Disappointingly, we never got a reply.

To keep the momentum going in the classroom, I did  some research, discovering that:

  • Fruit flies were first sent into space in 1947, aboard a V2 rocket launched by the US to explore the effects of radiation exposure at high altitudes
  • Albert I, a rhesus monkey, became the first primate in space in 1948 but, sadly, he died of suffocation. Albert II, launched the following year, died on his return journey to Earth.
  • A stray mongrel dog from Moscow called Laika became the first dog to go into orbit in 1957 but died a few days into her mission
  • France launched a stray black and white tomcat into space in 1963. Felix, the first cat in space, had electrodes fitted in his head to measure neural impulses. I’m glad to say that he returned safely
  • Another satellite launched by the US in 1970 carried two bullfrogs. They were kept in a water-filled centrifuge to test the effect of gravitational fields on them and the inner ear's balance mechanism. They were never recovered.

A year later, when I went back to England, I celebrated the launching of Willie the spider, flying another in a hot air balloon, over the top of a school I was visiting. 

 Later, in 1973, I read that Anita and Arabella, two female cross spiders were launched into orbit destined for the Skylab 3 space station. They were used in experiments that evaluated their web building skills in near zero gravity among others things. They died before completing their tasks.

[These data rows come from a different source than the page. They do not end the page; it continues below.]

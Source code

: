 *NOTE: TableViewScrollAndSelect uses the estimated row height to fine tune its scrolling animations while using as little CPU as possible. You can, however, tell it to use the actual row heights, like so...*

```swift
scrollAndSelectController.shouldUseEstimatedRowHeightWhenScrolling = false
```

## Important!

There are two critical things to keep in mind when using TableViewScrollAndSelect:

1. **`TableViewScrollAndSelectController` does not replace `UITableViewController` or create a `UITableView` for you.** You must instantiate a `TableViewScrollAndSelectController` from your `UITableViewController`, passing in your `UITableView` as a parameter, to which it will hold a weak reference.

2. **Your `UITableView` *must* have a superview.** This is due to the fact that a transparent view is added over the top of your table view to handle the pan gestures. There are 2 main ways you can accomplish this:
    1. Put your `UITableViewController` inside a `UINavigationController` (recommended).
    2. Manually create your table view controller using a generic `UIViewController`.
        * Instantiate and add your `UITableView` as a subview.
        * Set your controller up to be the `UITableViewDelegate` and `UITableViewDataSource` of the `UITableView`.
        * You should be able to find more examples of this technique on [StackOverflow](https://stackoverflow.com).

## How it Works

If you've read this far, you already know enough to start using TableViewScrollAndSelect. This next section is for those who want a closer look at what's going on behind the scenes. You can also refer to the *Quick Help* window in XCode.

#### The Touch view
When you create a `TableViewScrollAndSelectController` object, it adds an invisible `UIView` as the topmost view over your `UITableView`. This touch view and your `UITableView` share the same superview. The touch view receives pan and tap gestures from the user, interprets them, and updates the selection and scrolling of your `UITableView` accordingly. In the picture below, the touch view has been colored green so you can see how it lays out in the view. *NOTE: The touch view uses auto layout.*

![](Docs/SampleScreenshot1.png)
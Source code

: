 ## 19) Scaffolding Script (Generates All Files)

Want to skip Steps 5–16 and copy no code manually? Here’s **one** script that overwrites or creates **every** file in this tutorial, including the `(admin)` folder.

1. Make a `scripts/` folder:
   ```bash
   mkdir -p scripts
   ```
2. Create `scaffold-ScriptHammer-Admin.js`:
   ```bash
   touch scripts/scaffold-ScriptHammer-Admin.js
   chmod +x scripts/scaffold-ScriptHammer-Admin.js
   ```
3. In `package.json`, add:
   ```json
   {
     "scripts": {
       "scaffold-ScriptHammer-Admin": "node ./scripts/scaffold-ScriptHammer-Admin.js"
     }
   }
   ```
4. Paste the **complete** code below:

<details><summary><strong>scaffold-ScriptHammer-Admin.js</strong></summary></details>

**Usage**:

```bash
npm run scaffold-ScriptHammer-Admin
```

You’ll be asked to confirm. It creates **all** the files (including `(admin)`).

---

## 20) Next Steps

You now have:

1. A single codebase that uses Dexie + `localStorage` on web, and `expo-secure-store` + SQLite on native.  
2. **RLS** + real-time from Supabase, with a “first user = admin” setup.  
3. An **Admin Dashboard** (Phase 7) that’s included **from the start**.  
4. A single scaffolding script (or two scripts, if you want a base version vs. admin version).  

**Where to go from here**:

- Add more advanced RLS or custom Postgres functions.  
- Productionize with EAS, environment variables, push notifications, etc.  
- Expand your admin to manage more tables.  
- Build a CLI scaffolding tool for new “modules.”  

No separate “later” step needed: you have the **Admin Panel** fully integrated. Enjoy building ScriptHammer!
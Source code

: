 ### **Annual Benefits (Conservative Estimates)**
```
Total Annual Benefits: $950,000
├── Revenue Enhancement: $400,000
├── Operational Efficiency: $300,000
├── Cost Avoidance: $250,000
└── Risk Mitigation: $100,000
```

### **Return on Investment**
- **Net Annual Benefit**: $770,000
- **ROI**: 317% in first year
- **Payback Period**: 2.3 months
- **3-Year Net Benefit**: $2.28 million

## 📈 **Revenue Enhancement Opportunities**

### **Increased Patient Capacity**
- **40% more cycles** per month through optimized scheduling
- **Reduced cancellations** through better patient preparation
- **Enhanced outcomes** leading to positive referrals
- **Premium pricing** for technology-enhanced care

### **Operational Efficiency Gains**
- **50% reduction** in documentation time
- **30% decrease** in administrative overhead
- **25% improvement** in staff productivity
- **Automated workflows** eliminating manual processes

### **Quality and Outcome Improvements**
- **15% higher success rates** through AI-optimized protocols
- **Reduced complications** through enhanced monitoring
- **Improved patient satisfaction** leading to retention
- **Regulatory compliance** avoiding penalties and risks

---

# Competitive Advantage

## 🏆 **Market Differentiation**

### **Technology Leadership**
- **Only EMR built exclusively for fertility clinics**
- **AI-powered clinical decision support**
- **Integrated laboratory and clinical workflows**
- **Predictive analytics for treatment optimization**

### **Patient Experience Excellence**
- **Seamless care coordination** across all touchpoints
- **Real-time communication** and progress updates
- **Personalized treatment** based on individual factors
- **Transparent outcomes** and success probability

And, more recently (November, 2008) another space mission carried another spider in space. Like all astronauts, the two spiders aboard space shuttle mission STS-126 went through a rigorous selection process, fitness tests and hours of training to prepare them for their scheduled launch tonight. Joining a human crew of seven, the orb-weaver spiders were strapped into a special compartment aboard the shuttle Endeavour when it blasted off from Cape Canaveral in Florida. Their destination was the International Space Station, where they remained for the next three months, circling Earth more than 1,300 times at 17,500mph..

The spiders were one of two educational experiments designed by The University of Colorado-Boulder's BioServe Space Technologies that flew on Endeavour's mission.

The purpose of the spider experiment was to compare the web spinning and feeding of spiders in space with that of spiders on the ground. Over a dozen Colorado middle schools monitored the progress of the experiments through the videos, data, and images sent back from the ISS.

While the astronauts set to work on expanding the space station and plumbing in a new system that will allow future crews to recycle urine as drinking water, the spiders were busy dealing with the issues of near zero gravit. They eventually worked out how to make a perfect orb web and caught the fruit flies that had emerged from the larvae placed in the dog food at the bottom of their special home.